Information retrieval has used idf for decades, ever since Karen Spärck Jones’s seminal 1972 paper on “A statistical interpretation of term specificity and its application in retrieval”. It’s often combined with term frequency (tf) to obtain tf-idf, a function that assigns weights to query tokens for scoring document relevance. For example, Lucene implements a TFIDFSimilarity class for scoring.

But be careful about edge cases. Unique tokens, such as proper names or misspelled words, have very high idf but don’t necessarily represent a corresponding share of query intent. Tokens that aren’t in the corpus have undefined idf — though that can be fixed with smoothing, e.g., adding 1 before taking the logarithm. Nonetheless, idf is a useful signal of token specificity.

Lexical Databases

A completely different approach to measuring specificity is to use a lexical database (also called a “knowledge graph”) like WordNet that arranges concepts into semantic hierarchies. This approach is useful for comparing tokens with a hierarchical relationship, e.g., dog is more specific than animal. It’s less useful for tokens without a hierarchical relationship, e.g., black and hdmi.

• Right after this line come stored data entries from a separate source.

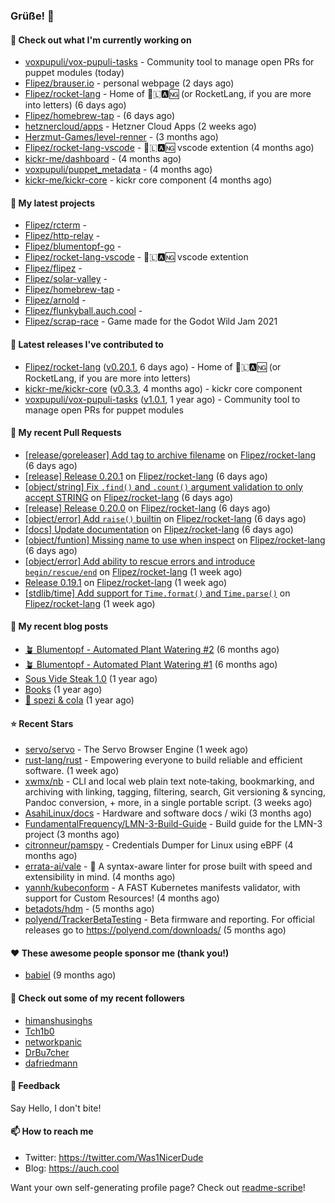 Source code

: ### Grüße! 👋

#### 👷 Check out what I'm currently working on

- [voxpupuli/vox-pupuli-tasks](https://github.com/voxpupuli/vox-pupuli-tasks) - Community tool to manage open PRs for puppet modules (today)
- [Flipez/brauser.io](https://github.com/Flipez/brauser.io) - personal webpage (2 days ago)
- [Flipez/rocket-lang](https://github.com/Flipez/rocket-lang) - Home of 🚀🇱🅰🆖 (or RocketLang, if you are more into letters) (6 days ago)
- [Flipez/homebrew-tap](https://github.com/Flipez/homebrew-tap) -  (6 days ago)
- [hetznercloud/apps](https://github.com/hetznercloud/apps) - Hetzner Cloud Apps (2 weeks ago)
- [Herzmut-Games/level-renner](https://github.com/Herzmut-Games/level-renner) -  (3 months ago)
- [Flipez/rocket-lang-vscode](https://github.com/Flipez/rocket-lang-vscode) - 🚀🇱🅰🆖 vscode extention (4 months ago)
- [kickr-me/dashboard](https://github.com/kickr-me/dashboard) -  (4 months ago)
- [voxpupuli/puppet_metadata](https://github.com/voxpupuli/puppet_metadata) -  (4 months ago)
- [kickr-me/kickr-core](https://github.com/kickr-me/kickr-core) - kickr core component (4 months ago)

#### 🌱 My latest projects

- [Flipez/rcterm](https://github.com/Flipez/rcterm) - 
- [Flipez/http-relay](https://github.com/Flipez/http-relay) - 
- [Flipez/blumentopf-go](https://github.com/Flipez/blumentopf-go) - 
- [Flipez/rocket-lang-vscode](https://github.com/Flipez/rocket-lang-vscode) - 🚀🇱🅰🆖 vscode extention
- [Flipez/flipez](https://github.com/Flipez/flipez) - 
- [Flipez/solar-valley](https://github.com/Flipez/solar-valley) - 
- [Flipez/homebrew-tap](https://github.com/Flipez/homebrew-tap) - 
- [Flipez/arnold](https://github.com/Flipez/arnold) - 
- [Flipez/flunkyball.auch.cool](https://github.com/Flipez/flunkyball.auch.cool) - 
- [Flipez/scrap-race](https://github.com/Flipez/scrap-race) - Game made for the Godot Wild Jam 2021


#### 🔭 Latest releases I've contributed to

- [Flipez/rocket-lang](https://github.com/Flipez/rocket-lang) ([v0.20.1](https://github.com/Flipez/rocket-lang/releases/tag/v0.20.1), 6 days ago) - Home of 🚀🇱🅰🆖 (or RocketLang, if you are more into letters)
- [kickr-me/kickr-core](https://github.com/kickr-me/kickr-core) ([v0.3.3](https://github.com/kickr-me/kickr-core/releases/tag/v0.3.3), 4 months ago) - kickr core component
- [voxpupuli/vox-pupuli-tasks](https://github.com/voxpupuli/vox-pupuli-tasks) ([v1.0.1](https://github.com/voxpupuli/vox-pupuli-tasks/releases/tag/v1.0.1), 1 year ago) - Community tool to manage open PRs for puppet modules

#### 🔨 My recent Pull Requests

- [[release/goreleaser] Add tag to archive filename](https://github.com/Flipez/rocket-lang/pull/150) on [Flipez/rocket-lang](https://github.com/Flipez/rocket-lang) (6 days ago)
- [[release] Release 0.20.1](https://github.com/Flipez/rocket-lang/pull/149) on [Flipez/rocket-lang](https://github.com/Flipez/rocket-lang) (6 days ago)
- [[object/string] Fix `.find()` and `.count()`  argument validation to only accept STRING](https://github.com/Flipez/rocket-lang/pull/147) on [Flipez/rocket-lang](https://github.com/Flipez/rocket-lang) (6 days ago)
- [[release] Release 0.20.0](https://github.com/Flipez/rocket-lang/pull/146) on [Flipez/rocket-lang](https://github.com/Flipez/rocket-lang) (6 days ago)
- [[object/error] Add `raise()` builtin](https://github.com/Flipez/rocket-lang/pull/145) on [Flipez/rocket-lang](https://github.com/Flipez/rocket-lang) (6 days ago)
- [[docs] Update documentation](https://github.com/Flipez/rocket-lang/pull/144) on [Flipez/rocket-lang](https://github.com/Flipez/rocket-lang) (6 days ago)
- [[object/funtion] Missing name to use when inspect](https://github.com/Flipez/rocket-lang/pull/143) on [Flipez/rocket-lang](https://github.com/Flipez/rocket-lang) (6 days ago)
- [[object/error] Add ability to rescue errors and introduce `begin/rescue/end`](https://github.com/Flipez/rocket-lang/pull/142) on [Flipez/rocket-lang](https://github.com/Flipez/rocket-lang) (1 week ago)
- [Release 0.19.1](https://github.com/Flipez/rocket-lang/pull/141) on [Flipez/rocket-lang](https://github.com/Flipez/rocket-lang) (1 week ago)
- [[stdlib/time] Add support for `Time.format()` and `Time.parse()`](https://github.com/Flipez/rocket-lang/pull/140) on [Flipez/rocket-lang](https://github.com/Flipez/rocket-lang) (1 week ago)

#### 📜 My recent blog posts

- [🪴 Blumentopf - Automated Plant Watering #2](https://auch.cool/posts/2022/blumentopf-2/) (6 months ago)
- [🪴 Blumentopf - Automated Plant Watering #1](https://auch.cool/posts/2022/blumentopf-1/) (6 months ago)
- [Sous Vide Steak 1.0](https://auch.cool/posts/2021/sous-vide/sous-vide-steak-1.0/) (1 year ago)
- [Books](https://auch.cool/books/) (1 year ago)
- [🥤 spezi &amp; cola](https://auch.cool/spezi/) (1 year ago)

#### ⭐ Recent Stars

- [servo/servo](https://github.com/servo/servo) - The Servo Browser Engine (1 week ago)
- [rust-lang/rust](https://github.com/rust-lang/rust) - Empowering everyone to build reliable and efficient software. (1 week ago)
- [xwmx/nb](https://github.com/xwmx/nb) - CLI and local web plain text note‑taking, bookmarking, and archiving with linking, tagging, filtering, search, Git versioning &amp; syncing, Pandoc conversion, &#43; more, in a single portable script. (3 weeks ago)
- [AsahiLinux/docs](https://github.com/AsahiLinux/docs) - Hardware and software docs / wiki (3 months ago)
- [FundamentalFrequency/LMN-3-Build-Guide](https://github.com/FundamentalFrequency/LMN-3-Build-Guide) - Build guide for the LMN-3 project (3 months ago)
- [citronneur/pamspy](https://github.com/citronneur/pamspy) - Credentials Dumper for Linux using eBPF (4 months ago)
- [errata-ai/vale](https://github.com/errata-ai/vale) - :pencil: A syntax-aware linter for prose built with speed and extensibility in mind. (4 months ago)
- [yannh/kubeconform](https://github.com/yannh/kubeconform) - A FAST Kubernetes manifests validator, with support for Custom Resources! (4 months ago)
- [betadots/hdm](https://github.com/betadots/hdm) -  (5 months ago)
- [polyend/TrackerBetaTesting](https://github.com/polyend/TrackerBetaTesting) - Beta firmware and reporting. For official releases go to https://polyend.com/downloads/ (5 months ago)

#### ❤️ These awesome people sponsor me (thank you!)

- [babiel](https://github.com/babiel) (9 months ago)

#### 👯 Check out some of my recent followers

- [himanshusinghs](https://github.com/himanshusinghs)
- [Tch1b0](https://github.com/Tch1b0)
- [networkpanic](https://github.com/networkpanic)
- [DrBu7cher](https://github.com/DrBu7cher)
- [dafriedmann](https://github.com/dafriedmann)

#### 💬 Feedback

Say Hello, I don't bite!

#### 📫 How to reach me

- Twitter: https://twitter.com/Was1NicerDude
- Blog: https://auch.cool

Want your own self-generating profile page? Check out [readme-scribe](https://github.com/muesli/readme-scribe)!
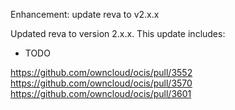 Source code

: Enhancement: update reva to v2.x.x

Updated reva to version 2.x.x. This update includes:

* TODO

https://github.com/owncloud/ocis/pull/3552
https://github.com/owncloud/ocis/pull/3570
https://github.com/owncloud/ocis/pull/3601

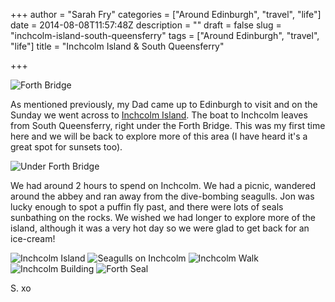 +++
author = "Sarah Fry"
categories = ["Around Edinburgh", "travel", "life"]
date = 2014-08-08T11:57:48Z
description = ""
draft = false
slug = "inchcolm-island-south-queensferry"
tags = ["Around Edinburgh", "travel", "life"]
title = "Inchcolm Island & South Queensferry"

+++


![Forth Bridge](/content/images/2014/Aug/IMG_1754-copy.jpg)

As mentioned previously, my Dad came up to Edinburgh to visit and on the Sunday we went across to [Inchcolm Island](http://www.maidoftheforth.co.uk/inchcolm-island). The boat to Inchcolm leaves from South Queensferry, right under the Forth Bridge. This was my first time here and we will be back to explore more of this area (I have heard it's a great spot for sunsets too).

![Under Forth Bridge](/content/images/2014/Aug/IMG_1751-copy.jpg)

We had around 2 hours to spend on Inchcolm. We had a picnic, wandered around the abbey and ran away from the dive-bombing seagulls. Jon was lucky enough to spot a puffin fly past, and there were lots of seals sunbathing on the rocks. We wished we had longer to explore more of the island, although it was a very hot day so we were glad to get back for an ice-cream!

![Inchcolm Island](/content/images/2014/Aug/IMG_1759-copy.jpg)
![Seagulls on Inchcolm](/content/images/2014/Aug/IMG_1764-copy.jpg)
![Inchcolm Walk](/content/images/2014/Aug/IMG_1767-copy.jpg)
![Inchcolm Building](/content/images/2014/Aug/IMG_1773-copy.jpg)
![Forth Seal](/content/images/2014/Aug/IMG_1777-copy.jpg)

S. xo

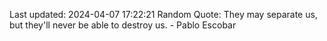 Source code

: Last updated: 2024-04-07 17:22:21
Random Quote: They may separate us, but they'll never be able to destroy us. - Pablo Escobar
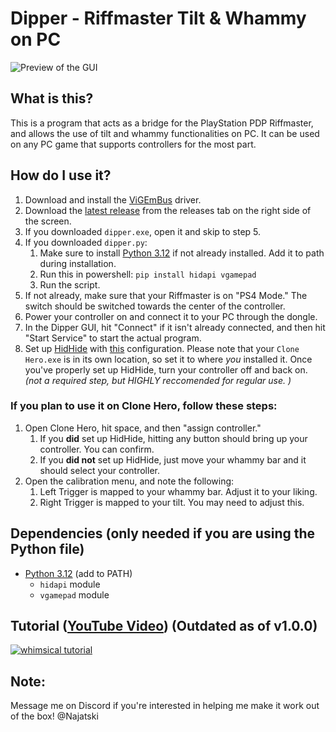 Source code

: # Dipper - Riffmaster Tilt & Whammy on PC
![Preview of the GUI](https://i.imgur.com/aALKOTc.png)
## What is this?
This is a program that acts as a bridge for the PlayStation PDP Riffmaster, and allows the use of tilt and whammy functionalities on PC. It can be used on any PC game that supports controllers for the most part.

## How do I use it?
1. Download and install the [ViGEmBus](https://github.com/nefarius/ViGEmBus/releases/latest) driver.
1. Download the [latest release](https://github.com/Najatski/dipper/releases/latest) from the releases tab on the right side of the screen.
2. If you downloaded `dipper.exe`, open it and skip to step 5.
3. If you downloaded `dipper.py`:
    1. Make sure to install [Python 3.12](https://www.python.org/downloads/release/python-3120/) if not already installed. Add it to path during installation.
    1. Run this in powershell: `pip install hidapi vgamepad`
    2. Run the script.
5. If not already, make sure that your Riffmaster is on "PS4 Mode." The switch should be switched towards the center of the controller.
6. Power your controller on and connect it to your PC through the dongle.
7. In the Dipper GUI, hit "Connect" if it isn't already connected, and then hit "Start Service" to start the actual program.
7. Set up [HidHide](https://github.com/nefarius/HidHide/releases) with [this](https://imgur.com/a/6wfv9IQ) configuration. Please note that your `Clone Hero.exe` is in its own location, so set it to where *you* installed it. Once you've properly set up HidHide, turn your controller off and back on. *(not a required step, but HIGHLY reccomended for regular use. )*
### If you plan to use it on Clone Hero, follow these steps:
1. Open Clone Hero, hit space, and then "assign controller."
    1. If you **did** set up HidHide, hitting any button should bring up your controller. You can confirm.
    2. If you **did not** set up HidHide, just move your whammy bar and it should select your controller.
2. Open the calibration menu, and note the following:
    1. Left Trigger is mapped to your whammy bar. Adjust it to your liking.
    2. Right Trigger is mapped to your tilt. You may need to adjust this.

## Dependencies (only needed if you are using the Python file)
* [Python 3.12](https://www.python.org/downloads/release/python-3120/) (add to PATH)
  * `hidapi` module
  * `vgamepad` module

## Tutorial ([YouTube Video](https://www.youtube.com/watch?v=yPgwkj3PYZ0)) (Outdated as of v1.0.0)
[![whimsical tutorial](https://img.youtube.com/vi/yPgwkj3PYZ0/0.jpg)](https://www.youtube.com/watch?v=yPgwkj3PYZ0)

## Note:
Message me on Discord if you're interested in helping me make it work out of the box!
@Najatski
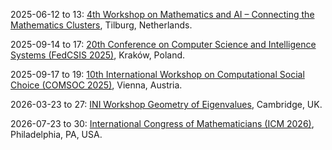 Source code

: 2025-06-12 to 13: [4th Workshop on Mathematics and AI – Connecting the Mathematics Clusters](https://aimath.nl/index.php/2025/03/13/4th-aim-cluster-event-tilburg/), Tilburg, Netherlands.

2025-09-14 to 17: [20th Conference on Computer Science and Intelligence Systems (FedCSIS 2025)](https://2025.fedcsis.org/), Kraków, Poland.

2025-09-17 to 19: [10th International Workshop on Computational Social Choice (COMSOC 2025)](https://www.ac.tuwien.ac.at/comsoc2025/), Vienna, Austria.

2026-03-23 to 27: [INI Workshop Geometry of Eigenvalues](https://www.newton.ac.uk/event/gstw02/), Cambridge, UK.

2026-07-23 to 30: [International Congress of Mathematicians (ICM 2026)](https://icm2026.org), Philadelphia, PA, USA.

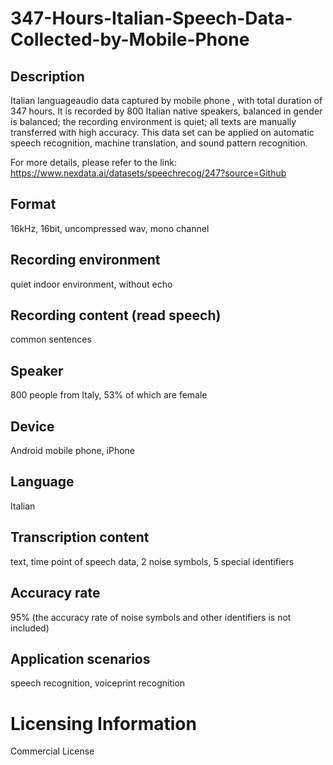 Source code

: # 347-Hours-Italian-Speech-Data-Collected-by-Mobile-Phone


## Description
Italian languageaudio data captured by mobile phone , with total duration of 347 hours. It is recorded by 800 Italian native speakers, balanced in gender is balanced; the recording environment is quiet; all texts are manually transferred with high accuracy. This data set can be applied on automatic speech recognition, machine translation, and sound pattern recognition.

For more details, please refer to the link: https://www.nexdata.ai/datasets/speechrecog/247?source=Github


## Format
16kHz, 16bit, uncompressed wav, mono channel

## Recording environment
quiet indoor environment, without echo

## Recording content (read speech)
common sentences

## Speaker
800 people from Italy, 53% of which are female

## Device
Android mobile phone, iPhone

## Language
Italian

## Transcription content
text, time point of speech data, 2 noise symbols, 5 special identifiers

## Accuracy rate
95% (the accuracy rate of noise symbols and other identifiers is not included)

## Application scenarios
speech recognition, voiceprint recognition

# Licensing Information
Commercial License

A lexical database also enables a more nuanced form of query relaxation. Instead of ignoring a token, we can replace it with a more general term, also known as a hypernym. We can also use a lexical database for query expansion.

Syntactic Analysis

Another approach to query relaxation to use a query’s syntactic structure to determine which tokens are optional.

A large fraction of search queries are noun phrases. A noun phrase serves the place of a noun — that is, it represents a thing or set of things. A noun phrase can be a solitary noun, e.g., cat, or it can a complex phrase like the best cat in the whole wide world.

We can analyze search queries using a part-of-speech tagger, such as NLTK, which in turn allows us to parse the overall syntactic structure of the query. If the query is a noun phrase, parsing allows us to identify its head noun, as well as any adjectives and phrases modifying it.

A reasonable query relaxation strategy preserves the head noun and removes one or more of its modifiers. For example, the most important word in the best cat in the whole wide world is the head noun, cat.

But this strategy can break down. For example, if the query is free shipping, the adjective free is at least as important to the meaning as the head noun shipping. Syntax does not always dictate semantics. Still, emphasizing the head noun and the modifiers closest to it usually works in practice.

Semantic Analysis

The most sophisticated approach to query relaxation goes beyond token frequency and syntax and considers semantics — that is, what the tokens mean, particularly in relation to one another.

For example, we can relax the query polo shirt to polo, since shirt is implied. In contrast, relaxing dress shirt to dress completely changes the query’s meaning. Syntax isn’t helpful: in both cases, we’re replacing a noun phrase with a token that isn’t even the head noun. And shirt is no more specific than polo or dress. So we need to understand the semantics to relax this query successfully.

We can use the Word2vec model to embed words and phrases into a vector space that captures their semantics. This embedding allows us to recognize how much the query tokens overlap with one another in meaning, which in turn helps us estimate the consequence of ignoring a token. Word2vec also allows us to compute the similarity between a token and a phrase containing that token. If they’re similar, then it’s probably safe to relax the query by replacing the phrase with the token.

Relax but be Careful

Like query expansion, query relaxation aims to increase recall while minimizing the loss of precision. If we already have a reasonable quantity and quality of results, then query relaxation probably isn’t worth the risk.

Query relaxation is most useful for queries that return few or no results, since those are the queries for which we have the least to lose and the most to gain. But remember that more results doesn’t necessarily mean better results. Use query relaxation, but use it with care.